Information given:
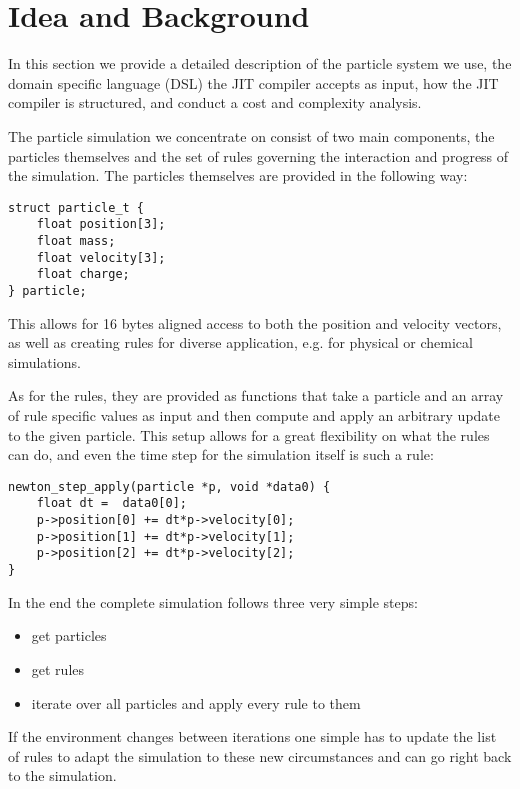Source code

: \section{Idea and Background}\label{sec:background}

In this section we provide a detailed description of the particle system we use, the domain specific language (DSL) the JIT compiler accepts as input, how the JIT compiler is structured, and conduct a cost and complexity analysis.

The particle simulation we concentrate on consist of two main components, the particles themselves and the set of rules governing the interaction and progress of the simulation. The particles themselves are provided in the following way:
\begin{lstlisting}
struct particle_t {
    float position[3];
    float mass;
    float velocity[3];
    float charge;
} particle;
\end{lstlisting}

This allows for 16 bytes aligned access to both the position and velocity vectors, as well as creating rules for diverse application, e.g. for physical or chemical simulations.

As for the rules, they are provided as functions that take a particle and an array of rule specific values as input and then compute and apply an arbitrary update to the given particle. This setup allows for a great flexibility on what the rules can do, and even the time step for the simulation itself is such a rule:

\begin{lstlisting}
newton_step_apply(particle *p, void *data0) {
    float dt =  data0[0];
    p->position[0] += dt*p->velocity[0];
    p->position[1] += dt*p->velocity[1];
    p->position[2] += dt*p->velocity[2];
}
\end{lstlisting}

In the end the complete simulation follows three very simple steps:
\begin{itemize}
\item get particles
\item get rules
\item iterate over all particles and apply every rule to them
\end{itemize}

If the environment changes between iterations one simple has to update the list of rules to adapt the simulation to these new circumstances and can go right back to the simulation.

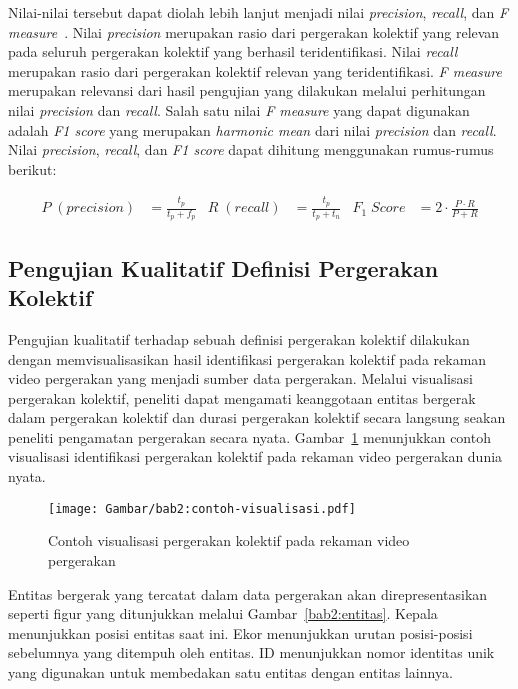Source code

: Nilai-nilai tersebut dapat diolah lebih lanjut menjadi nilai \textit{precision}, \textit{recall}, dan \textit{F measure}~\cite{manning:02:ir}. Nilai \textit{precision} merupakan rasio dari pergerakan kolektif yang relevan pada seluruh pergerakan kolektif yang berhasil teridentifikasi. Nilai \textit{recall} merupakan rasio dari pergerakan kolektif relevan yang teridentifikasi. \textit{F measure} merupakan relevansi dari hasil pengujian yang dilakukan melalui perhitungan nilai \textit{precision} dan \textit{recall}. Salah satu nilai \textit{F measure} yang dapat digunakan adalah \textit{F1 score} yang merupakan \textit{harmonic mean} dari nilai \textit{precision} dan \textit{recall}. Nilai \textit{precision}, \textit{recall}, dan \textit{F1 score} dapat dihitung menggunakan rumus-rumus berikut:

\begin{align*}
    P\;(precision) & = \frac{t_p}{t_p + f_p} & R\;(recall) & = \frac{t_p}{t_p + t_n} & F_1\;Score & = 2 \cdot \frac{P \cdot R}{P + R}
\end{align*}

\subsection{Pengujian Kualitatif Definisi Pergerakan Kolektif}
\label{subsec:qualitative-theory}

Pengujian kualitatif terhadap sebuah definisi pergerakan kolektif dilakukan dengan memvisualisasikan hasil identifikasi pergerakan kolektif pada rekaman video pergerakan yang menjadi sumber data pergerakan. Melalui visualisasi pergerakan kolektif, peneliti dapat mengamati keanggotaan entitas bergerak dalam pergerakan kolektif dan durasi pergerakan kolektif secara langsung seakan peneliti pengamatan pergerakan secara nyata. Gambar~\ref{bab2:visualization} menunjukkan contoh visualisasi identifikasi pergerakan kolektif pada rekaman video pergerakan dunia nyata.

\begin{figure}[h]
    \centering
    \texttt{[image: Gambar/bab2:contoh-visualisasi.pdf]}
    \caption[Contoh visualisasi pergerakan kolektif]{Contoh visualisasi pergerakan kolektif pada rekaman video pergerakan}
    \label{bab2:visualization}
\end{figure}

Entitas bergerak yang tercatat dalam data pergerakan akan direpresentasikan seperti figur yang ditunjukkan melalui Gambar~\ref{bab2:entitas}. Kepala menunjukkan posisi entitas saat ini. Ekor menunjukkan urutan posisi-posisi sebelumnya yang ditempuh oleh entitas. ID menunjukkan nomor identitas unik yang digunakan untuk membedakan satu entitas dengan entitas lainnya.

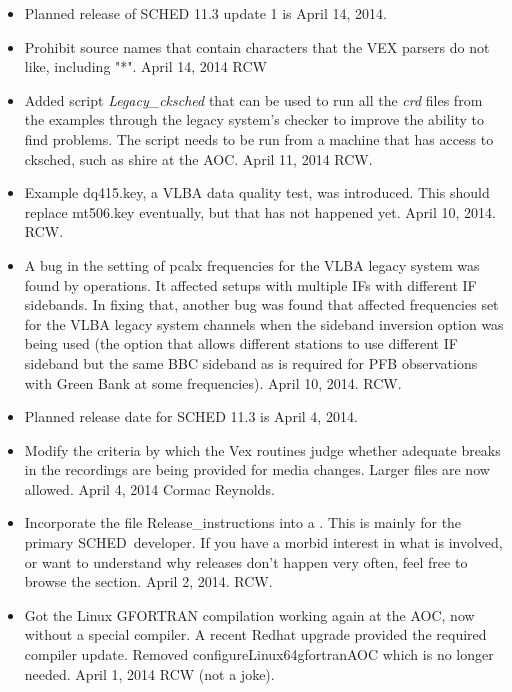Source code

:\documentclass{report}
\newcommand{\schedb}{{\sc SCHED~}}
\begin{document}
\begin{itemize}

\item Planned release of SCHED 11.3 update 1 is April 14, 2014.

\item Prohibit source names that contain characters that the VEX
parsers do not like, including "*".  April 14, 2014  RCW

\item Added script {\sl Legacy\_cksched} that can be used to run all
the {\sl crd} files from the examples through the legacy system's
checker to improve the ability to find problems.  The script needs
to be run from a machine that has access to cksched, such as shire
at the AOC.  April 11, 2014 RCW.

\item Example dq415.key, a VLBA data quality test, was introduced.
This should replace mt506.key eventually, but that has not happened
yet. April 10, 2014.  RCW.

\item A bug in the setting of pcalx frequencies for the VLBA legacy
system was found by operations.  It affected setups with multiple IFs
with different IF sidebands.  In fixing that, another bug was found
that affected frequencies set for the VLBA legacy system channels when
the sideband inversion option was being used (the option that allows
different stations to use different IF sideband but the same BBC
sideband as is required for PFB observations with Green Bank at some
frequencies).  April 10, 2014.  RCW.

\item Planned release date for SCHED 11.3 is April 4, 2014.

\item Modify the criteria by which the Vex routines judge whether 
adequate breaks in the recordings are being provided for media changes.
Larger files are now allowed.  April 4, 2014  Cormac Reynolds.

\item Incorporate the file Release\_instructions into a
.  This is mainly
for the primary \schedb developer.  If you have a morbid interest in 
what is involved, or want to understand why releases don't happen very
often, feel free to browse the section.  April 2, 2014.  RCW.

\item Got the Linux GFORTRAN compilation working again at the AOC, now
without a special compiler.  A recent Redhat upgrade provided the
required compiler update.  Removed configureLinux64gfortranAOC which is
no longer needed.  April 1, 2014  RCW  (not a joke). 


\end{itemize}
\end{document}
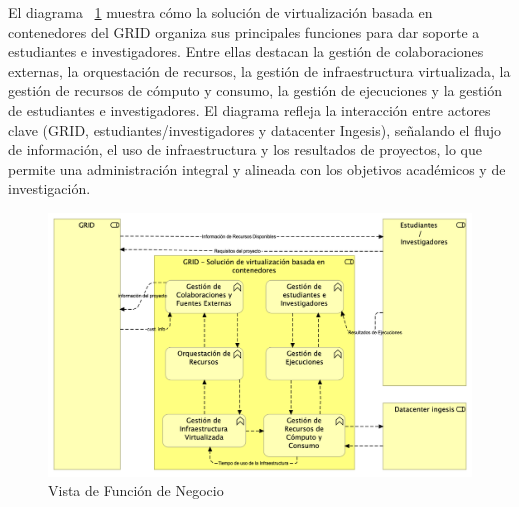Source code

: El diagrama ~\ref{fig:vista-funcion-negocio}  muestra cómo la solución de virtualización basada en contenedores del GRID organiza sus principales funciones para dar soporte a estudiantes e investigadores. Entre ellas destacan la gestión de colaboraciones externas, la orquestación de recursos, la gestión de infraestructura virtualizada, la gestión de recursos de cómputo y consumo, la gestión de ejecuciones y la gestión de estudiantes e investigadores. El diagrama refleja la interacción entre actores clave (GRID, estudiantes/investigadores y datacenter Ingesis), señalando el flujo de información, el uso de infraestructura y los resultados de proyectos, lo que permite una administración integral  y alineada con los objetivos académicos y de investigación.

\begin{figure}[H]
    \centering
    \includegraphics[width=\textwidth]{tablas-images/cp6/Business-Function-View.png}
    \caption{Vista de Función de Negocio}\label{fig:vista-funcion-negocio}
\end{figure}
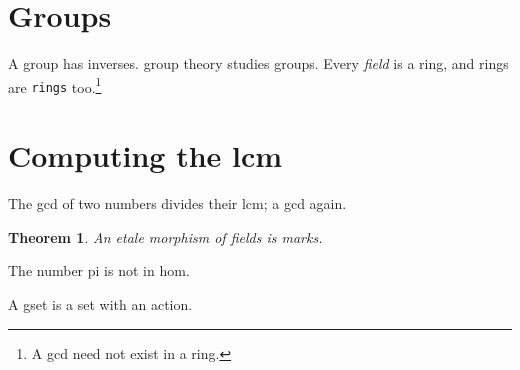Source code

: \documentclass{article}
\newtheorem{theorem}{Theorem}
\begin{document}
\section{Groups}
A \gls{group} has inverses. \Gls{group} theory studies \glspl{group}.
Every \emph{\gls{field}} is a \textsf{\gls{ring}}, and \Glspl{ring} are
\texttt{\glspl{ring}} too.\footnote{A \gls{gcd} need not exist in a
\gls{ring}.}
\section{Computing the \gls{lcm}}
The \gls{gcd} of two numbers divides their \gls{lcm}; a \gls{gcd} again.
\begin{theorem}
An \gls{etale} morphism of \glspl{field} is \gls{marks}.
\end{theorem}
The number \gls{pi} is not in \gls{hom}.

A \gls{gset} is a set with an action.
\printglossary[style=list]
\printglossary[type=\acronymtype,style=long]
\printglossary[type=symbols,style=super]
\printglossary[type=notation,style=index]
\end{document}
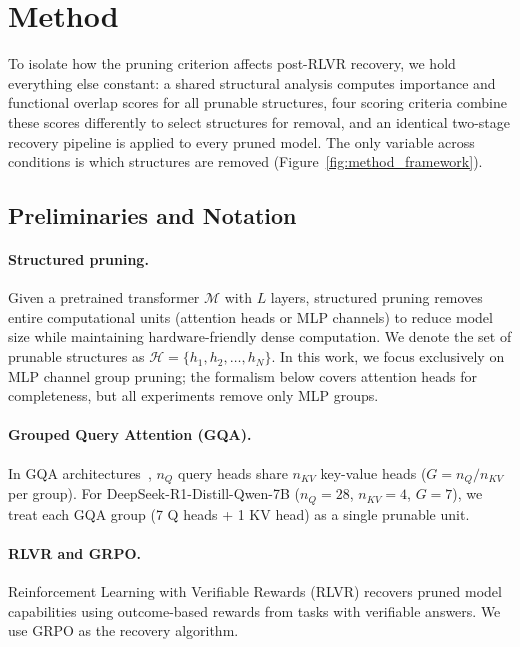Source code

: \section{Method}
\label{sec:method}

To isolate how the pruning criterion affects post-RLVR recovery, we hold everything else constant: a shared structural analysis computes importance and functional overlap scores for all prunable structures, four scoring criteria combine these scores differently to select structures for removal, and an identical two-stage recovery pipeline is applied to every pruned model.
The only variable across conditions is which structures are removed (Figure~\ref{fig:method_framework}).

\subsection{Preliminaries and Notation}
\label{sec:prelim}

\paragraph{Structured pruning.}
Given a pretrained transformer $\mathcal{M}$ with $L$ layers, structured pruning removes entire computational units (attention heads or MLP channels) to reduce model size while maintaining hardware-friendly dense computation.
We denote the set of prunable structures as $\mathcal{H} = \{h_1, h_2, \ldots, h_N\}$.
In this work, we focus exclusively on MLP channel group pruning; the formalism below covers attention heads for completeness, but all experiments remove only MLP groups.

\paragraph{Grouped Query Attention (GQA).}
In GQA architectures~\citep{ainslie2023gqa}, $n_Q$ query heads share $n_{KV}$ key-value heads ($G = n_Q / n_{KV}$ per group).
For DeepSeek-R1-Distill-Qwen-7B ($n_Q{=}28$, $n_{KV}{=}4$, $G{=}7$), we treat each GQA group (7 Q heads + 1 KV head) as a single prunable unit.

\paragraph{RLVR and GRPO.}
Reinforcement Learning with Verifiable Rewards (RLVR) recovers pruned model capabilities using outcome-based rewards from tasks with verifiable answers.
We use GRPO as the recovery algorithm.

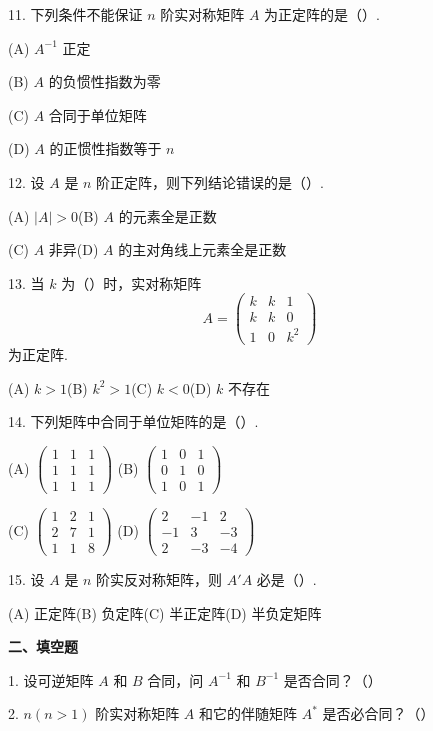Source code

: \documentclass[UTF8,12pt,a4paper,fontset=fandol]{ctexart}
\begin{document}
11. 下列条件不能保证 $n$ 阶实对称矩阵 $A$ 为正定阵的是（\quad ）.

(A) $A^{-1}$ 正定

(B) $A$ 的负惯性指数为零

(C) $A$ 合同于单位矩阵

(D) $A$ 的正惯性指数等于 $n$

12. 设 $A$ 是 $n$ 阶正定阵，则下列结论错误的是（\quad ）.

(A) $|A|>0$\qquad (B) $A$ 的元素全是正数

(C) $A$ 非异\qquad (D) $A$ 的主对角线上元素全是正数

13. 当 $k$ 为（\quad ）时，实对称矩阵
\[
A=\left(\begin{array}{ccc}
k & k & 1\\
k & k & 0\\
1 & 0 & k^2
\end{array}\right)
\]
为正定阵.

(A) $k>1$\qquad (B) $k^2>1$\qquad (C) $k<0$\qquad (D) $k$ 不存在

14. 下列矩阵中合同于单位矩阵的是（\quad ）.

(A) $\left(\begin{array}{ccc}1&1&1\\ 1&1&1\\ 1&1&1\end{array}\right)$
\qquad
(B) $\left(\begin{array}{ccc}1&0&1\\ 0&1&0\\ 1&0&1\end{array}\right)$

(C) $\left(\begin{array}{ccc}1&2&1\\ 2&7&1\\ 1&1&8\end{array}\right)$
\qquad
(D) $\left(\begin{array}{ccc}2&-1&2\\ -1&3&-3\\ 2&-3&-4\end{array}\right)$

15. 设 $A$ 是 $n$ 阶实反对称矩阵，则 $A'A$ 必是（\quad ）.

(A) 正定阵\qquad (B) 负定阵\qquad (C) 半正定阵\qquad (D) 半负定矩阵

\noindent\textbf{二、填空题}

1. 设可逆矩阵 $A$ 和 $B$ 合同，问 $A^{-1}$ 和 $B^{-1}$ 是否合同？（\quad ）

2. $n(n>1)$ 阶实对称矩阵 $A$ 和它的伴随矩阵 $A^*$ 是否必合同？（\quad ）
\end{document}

About this task: Only the lines above starting with the line with "Given a pretrained" and going on through the line with "(A) $|A|>0$\qquad (B) $A$ 的元素全是正数" belong in the answer; repeat them exactly, minus any picture.

Solution for this exercise:
Given a pretrained transformer $\mathcal{M}$ with $L$ layers, structured pruning removes entire computational units (attention heads or MLP channels) to reduce model size while maintaining hardware-friendly dense computation.
We denote the set of prunable structures as $\mathcal{H} = \{h_1, h_2, \ldots, h_N\}$.
In this work, we focus exclusively on MLP channel group pruning; the formalism below covers attention heads for completeness, but all experiments remove only MLP groups.

\paragraph{Grouped Query Attention (GQA).}
In GQA architectures~\citep{ainslie2023gqa}, $n_Q$ query heads share $n_{KV}$ key-value heads ($G = n_Q / n_{KV}$ per group).
For DeepSeek-R1-Distill-Qwen-7B ($n_Q{=}28$, $n_{KV}{=}4$, $G{=}7$), we treat each GQA group (7 Q heads + 1 KV head) as a single prunable unit.

\paragraph{RLVR and GRPO.}
Reinforcement Learning with Verifiable Rewards (RLVR) recovers pruned model capabilities using outcome-based rewards from tasks with verifiable answers.
We use GRPO as the recovery algorithm.

Source code

: \documentclass[UTF8,12pt,a4paper,fontset=fandol]{ctexart}
\begin{document}
11. 下列条件不能保证 $n$ 阶实对称矩阵 $A$ 为正定阵的是（\quad ）.

(A) $A^{-1}$ 正定

(B) $A$ 的负惯性指数为零

(C) $A$ 合同于单位矩阵

(D) $A$ 的正惯性指数等于 $n$

12. 设 $A$ 是 $n$ 阶正定阵，则下列结论错误的是（\quad ）.

(A) $|A|>0$\qquad (B) $A$ 的元素全是正数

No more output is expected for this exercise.